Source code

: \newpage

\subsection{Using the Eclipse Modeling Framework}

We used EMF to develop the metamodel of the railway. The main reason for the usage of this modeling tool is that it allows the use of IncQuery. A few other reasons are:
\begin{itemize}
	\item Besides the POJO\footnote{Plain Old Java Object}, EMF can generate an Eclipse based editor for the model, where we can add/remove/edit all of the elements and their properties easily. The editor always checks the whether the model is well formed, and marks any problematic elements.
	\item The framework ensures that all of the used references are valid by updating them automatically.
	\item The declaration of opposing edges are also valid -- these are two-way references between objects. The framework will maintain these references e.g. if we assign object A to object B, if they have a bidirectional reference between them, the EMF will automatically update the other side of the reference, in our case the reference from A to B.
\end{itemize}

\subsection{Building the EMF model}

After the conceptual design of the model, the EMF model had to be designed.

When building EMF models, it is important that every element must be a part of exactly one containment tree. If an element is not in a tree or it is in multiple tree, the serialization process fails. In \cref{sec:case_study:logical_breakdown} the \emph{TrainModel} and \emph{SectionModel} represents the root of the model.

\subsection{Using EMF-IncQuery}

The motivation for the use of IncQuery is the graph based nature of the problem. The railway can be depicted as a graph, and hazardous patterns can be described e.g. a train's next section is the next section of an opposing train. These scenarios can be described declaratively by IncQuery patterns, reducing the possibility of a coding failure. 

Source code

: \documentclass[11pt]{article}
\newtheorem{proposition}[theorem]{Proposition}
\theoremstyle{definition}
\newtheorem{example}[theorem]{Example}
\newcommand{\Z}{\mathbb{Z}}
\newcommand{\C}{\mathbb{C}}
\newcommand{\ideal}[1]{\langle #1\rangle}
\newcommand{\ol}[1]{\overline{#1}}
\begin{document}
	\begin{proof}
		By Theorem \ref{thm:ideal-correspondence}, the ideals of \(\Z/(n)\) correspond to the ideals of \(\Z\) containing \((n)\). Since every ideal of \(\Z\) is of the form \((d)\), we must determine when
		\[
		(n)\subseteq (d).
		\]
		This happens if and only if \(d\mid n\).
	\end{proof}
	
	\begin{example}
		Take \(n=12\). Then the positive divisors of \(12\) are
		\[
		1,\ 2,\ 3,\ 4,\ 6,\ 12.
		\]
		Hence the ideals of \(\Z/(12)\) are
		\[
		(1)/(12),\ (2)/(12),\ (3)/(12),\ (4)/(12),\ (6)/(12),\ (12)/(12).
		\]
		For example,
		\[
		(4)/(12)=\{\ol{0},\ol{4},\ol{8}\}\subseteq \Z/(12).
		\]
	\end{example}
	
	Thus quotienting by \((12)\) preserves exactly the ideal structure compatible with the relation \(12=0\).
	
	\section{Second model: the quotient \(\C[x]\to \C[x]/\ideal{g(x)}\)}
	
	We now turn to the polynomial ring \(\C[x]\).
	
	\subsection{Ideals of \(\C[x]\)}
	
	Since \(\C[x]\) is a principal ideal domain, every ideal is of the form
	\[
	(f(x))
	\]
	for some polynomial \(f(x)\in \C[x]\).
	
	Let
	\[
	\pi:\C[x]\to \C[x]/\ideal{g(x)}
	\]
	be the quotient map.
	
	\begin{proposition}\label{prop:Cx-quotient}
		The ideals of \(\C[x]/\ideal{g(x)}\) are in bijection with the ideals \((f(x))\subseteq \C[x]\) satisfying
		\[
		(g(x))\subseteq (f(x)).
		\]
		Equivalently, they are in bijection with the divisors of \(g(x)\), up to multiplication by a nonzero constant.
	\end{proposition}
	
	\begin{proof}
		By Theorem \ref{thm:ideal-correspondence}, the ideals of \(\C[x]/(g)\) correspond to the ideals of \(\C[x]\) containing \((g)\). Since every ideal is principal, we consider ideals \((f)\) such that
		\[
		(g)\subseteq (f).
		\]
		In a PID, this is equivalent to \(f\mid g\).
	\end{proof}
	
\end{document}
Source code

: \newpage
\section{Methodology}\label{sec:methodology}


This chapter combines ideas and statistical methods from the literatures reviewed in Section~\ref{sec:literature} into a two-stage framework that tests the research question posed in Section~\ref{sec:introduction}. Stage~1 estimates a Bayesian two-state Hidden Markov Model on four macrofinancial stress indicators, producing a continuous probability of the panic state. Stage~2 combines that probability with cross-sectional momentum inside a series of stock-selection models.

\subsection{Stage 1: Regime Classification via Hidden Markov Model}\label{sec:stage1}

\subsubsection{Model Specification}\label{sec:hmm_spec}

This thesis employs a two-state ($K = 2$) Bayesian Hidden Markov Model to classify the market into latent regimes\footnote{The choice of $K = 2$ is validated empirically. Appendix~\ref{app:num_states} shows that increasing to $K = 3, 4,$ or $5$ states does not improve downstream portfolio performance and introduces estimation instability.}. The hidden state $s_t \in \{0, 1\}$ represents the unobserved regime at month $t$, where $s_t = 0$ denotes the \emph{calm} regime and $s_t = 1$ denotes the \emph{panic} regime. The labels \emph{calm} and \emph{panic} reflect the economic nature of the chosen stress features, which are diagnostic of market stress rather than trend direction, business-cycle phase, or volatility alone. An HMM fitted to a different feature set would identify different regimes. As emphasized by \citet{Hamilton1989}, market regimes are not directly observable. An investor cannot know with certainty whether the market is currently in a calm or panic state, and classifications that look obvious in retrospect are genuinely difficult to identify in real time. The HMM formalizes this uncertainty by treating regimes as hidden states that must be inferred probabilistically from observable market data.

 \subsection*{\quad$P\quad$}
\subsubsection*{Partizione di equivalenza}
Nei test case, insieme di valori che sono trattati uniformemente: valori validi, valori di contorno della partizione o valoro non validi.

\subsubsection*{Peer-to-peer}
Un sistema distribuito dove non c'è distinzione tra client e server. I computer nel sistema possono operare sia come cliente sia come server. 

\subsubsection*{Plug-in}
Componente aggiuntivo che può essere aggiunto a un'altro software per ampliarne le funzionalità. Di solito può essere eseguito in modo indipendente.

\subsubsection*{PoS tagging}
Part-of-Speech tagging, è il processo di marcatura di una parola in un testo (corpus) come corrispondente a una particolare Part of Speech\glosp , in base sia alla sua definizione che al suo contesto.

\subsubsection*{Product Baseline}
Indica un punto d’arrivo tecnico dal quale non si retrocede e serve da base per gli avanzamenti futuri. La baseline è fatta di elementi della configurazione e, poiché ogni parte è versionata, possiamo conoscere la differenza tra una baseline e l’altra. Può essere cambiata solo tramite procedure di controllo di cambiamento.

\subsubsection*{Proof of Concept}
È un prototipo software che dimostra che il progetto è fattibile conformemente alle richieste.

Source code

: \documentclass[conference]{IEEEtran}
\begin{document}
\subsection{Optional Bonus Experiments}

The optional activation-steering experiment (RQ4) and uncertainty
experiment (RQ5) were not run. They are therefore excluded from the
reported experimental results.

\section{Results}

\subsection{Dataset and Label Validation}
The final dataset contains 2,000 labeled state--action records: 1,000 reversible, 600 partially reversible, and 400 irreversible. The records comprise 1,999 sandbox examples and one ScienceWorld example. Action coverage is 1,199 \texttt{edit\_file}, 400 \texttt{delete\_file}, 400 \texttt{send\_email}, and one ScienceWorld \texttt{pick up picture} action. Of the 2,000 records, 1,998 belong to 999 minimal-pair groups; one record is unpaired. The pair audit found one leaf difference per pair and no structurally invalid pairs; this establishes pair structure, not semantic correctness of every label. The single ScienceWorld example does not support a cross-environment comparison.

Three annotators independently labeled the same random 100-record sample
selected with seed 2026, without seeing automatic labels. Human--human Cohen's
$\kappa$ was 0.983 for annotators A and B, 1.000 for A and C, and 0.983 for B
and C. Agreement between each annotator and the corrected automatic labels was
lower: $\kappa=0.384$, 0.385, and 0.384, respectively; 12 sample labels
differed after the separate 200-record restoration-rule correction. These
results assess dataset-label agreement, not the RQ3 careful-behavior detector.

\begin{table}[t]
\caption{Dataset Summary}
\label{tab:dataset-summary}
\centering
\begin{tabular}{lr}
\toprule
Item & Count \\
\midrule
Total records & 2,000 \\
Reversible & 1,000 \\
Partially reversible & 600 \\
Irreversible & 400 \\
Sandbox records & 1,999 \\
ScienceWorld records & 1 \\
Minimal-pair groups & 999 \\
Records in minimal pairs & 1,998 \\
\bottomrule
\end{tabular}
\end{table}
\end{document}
════════
• Exercise prompt
Set down the line that contains "Irreversible & 400 \\" exactly. Do the same for each later line of the data, through the end, and add nothing.

• Response to this exercise
Irreversible & 400 \\
Sandbox records & 1,999 \\
ScienceWorld records & 1 \\
Minimal-pair groups & 999 \\
Records in minimal pairs & 1,998 \\
\bottomrule
\end{tabular}
\end{table}
\end{document}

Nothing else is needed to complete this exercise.